## Description of the task
Below are records; please set down exactly the lines from the first through the one containing "黄少天大为鼓舞，结果就在这边".

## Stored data
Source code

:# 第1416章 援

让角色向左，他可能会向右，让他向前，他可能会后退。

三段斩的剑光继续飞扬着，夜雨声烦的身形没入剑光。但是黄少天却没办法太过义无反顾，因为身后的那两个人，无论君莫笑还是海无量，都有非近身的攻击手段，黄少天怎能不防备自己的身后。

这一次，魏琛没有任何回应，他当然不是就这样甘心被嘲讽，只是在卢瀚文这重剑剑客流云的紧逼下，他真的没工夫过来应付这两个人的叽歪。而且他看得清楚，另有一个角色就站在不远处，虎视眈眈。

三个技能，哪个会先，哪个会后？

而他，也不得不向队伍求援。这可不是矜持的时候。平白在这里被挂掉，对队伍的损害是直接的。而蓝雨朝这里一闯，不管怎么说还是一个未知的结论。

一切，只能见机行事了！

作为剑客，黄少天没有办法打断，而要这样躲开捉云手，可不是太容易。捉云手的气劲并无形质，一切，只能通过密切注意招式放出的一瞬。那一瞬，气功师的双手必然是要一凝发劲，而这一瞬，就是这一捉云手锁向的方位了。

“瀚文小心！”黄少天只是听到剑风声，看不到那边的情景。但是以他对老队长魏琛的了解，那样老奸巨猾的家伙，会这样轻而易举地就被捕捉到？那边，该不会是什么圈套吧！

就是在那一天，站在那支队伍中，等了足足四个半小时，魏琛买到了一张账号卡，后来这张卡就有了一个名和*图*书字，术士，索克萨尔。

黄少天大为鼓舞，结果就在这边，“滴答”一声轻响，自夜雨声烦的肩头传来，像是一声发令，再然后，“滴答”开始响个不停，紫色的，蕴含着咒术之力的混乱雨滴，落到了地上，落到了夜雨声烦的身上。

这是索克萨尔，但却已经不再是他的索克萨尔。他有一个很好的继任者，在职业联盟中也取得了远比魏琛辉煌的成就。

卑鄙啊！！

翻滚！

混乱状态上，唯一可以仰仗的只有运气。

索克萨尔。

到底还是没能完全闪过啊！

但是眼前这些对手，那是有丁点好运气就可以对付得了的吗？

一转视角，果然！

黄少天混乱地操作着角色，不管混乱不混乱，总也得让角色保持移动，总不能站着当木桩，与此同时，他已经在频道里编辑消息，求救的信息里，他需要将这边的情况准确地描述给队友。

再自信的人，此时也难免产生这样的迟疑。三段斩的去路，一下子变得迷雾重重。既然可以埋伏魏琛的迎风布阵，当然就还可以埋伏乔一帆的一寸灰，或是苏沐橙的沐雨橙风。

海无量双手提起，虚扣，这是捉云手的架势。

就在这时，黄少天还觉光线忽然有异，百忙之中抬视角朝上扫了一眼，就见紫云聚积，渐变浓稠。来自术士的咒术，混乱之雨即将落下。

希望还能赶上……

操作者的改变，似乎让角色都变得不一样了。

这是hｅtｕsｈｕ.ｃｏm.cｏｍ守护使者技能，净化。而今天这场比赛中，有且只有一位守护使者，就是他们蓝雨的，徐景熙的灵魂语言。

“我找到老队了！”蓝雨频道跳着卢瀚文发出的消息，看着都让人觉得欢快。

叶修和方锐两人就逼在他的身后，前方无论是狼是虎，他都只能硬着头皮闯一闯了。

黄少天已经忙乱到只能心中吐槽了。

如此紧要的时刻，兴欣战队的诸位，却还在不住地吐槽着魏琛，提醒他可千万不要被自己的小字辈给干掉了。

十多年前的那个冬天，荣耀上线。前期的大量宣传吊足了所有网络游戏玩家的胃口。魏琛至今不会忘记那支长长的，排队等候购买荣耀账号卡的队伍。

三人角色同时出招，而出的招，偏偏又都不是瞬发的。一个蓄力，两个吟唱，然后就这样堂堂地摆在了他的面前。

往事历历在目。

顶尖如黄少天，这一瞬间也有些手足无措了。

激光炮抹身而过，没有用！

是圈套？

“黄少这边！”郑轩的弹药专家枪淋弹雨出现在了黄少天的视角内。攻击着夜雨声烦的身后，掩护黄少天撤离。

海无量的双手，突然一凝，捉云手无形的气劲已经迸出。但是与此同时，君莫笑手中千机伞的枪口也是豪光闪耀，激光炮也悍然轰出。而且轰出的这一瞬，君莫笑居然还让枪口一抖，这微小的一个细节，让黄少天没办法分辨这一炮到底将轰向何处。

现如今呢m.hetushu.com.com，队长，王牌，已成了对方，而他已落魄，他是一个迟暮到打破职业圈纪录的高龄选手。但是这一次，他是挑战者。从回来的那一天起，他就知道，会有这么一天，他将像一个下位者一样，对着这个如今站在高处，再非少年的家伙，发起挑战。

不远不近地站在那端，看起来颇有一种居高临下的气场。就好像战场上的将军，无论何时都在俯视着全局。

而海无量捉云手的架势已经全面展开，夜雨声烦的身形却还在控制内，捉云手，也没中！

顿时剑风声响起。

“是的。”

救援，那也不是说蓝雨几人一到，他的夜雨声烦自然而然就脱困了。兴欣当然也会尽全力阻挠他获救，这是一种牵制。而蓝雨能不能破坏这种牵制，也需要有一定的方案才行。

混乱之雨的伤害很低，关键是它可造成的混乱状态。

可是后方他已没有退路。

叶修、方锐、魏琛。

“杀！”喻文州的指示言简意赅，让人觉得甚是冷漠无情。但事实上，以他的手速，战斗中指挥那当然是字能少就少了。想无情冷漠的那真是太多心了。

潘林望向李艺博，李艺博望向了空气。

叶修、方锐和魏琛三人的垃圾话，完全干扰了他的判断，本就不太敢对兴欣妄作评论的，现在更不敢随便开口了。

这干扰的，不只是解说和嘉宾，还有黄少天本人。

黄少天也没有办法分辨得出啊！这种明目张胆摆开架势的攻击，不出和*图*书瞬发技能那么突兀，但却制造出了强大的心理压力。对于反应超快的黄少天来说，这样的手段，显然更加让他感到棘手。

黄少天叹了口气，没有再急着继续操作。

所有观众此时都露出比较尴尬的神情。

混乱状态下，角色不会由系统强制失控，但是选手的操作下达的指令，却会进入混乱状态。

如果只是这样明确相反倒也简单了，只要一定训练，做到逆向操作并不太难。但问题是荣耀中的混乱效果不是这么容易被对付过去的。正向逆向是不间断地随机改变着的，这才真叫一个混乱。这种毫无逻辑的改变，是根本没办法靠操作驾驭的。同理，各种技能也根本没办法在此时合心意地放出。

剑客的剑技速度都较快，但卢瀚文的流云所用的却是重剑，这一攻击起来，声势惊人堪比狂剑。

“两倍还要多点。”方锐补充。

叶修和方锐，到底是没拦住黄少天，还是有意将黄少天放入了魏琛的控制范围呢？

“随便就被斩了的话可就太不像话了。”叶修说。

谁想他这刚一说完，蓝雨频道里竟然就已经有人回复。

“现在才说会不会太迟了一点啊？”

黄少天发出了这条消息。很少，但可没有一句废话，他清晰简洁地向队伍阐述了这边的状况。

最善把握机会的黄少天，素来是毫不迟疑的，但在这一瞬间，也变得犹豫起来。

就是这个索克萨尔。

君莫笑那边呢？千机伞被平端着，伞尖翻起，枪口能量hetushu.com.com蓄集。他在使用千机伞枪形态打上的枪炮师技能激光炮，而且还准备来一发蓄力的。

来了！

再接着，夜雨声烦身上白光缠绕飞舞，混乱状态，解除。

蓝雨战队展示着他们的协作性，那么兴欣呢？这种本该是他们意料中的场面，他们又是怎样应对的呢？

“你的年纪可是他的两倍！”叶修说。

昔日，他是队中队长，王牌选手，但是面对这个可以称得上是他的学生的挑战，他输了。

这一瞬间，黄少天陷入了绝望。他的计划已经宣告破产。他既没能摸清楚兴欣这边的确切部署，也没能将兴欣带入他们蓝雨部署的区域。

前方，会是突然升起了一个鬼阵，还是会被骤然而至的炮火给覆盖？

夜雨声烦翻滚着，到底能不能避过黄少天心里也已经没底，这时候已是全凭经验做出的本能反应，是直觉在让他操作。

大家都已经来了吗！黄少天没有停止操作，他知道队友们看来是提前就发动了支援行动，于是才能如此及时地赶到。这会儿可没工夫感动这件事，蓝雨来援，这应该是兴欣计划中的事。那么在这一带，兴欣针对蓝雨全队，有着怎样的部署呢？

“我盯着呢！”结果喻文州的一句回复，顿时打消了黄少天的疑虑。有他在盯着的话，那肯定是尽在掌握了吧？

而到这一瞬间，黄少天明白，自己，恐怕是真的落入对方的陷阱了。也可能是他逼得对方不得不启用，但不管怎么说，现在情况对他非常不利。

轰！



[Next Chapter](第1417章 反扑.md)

## Exercise result
Source code

:# 第1416章 援

让角色向左，他可能会向右，让他向前，他可能会后退。

三段斩的剑光继续飞扬着，夜雨声烦的身形没入剑光。但是黄少天却没办法太过义无反顾，因为身后的那两个人，无论君莫笑还是海无量，都有非近身的攻击手段，黄少天怎能不防备自己的身后。

这一次，魏琛没有任何回应，他当然不是就这样甘心被嘲讽，只是在卢瀚文这重剑剑客流云的紧逼下，他真的没工夫过来应付这两个人的叽歪。而且他看得清楚，另有一个角色就站在不远处，虎视眈眈。

三个技能，哪个会先，哪个会后？

而他，也不得不向队伍求援。这可不是矜持的时候。平白在这里被挂掉，对队伍的损害是直接的。而蓝雨朝这里一闯，不管怎么说还是一个未知的结论。

一切，只能见机行事了！

作为剑客，黄少天没有办法打断，而要这样躲开捉云手，可不是太容易。捉云手的气劲并无形质，一切，只能通过密切注意招式放出的一瞬。那一瞬，气功师的双手必然是要一凝发劲，而这一瞬，就是这一捉云手锁向的方位了。

“瀚文小心！”黄少天只是听到剑风声，看不到那边的情景。但是以他对老队长魏琛的了解，那样老奸巨猾的家伙，会这样轻而易举地就被捕捉到？那边，该不会是什么圈套吧！

就是在那一天，站在那支队伍中，等了足足四个半小时，魏琛买到了一张账号卡，后来这张卡就有了一个名和*图*书字，术士，索克萨尔。

黄少天大为鼓舞，结果就在这边，“滴答”一声轻响，自夜雨声烦的肩头传来，像是一声发令，再然后，“滴答”开始响个不停，紫色的，蕴含着咒术之力的混乱雨滴，落到了地上，落到了夜雨声烦的身上。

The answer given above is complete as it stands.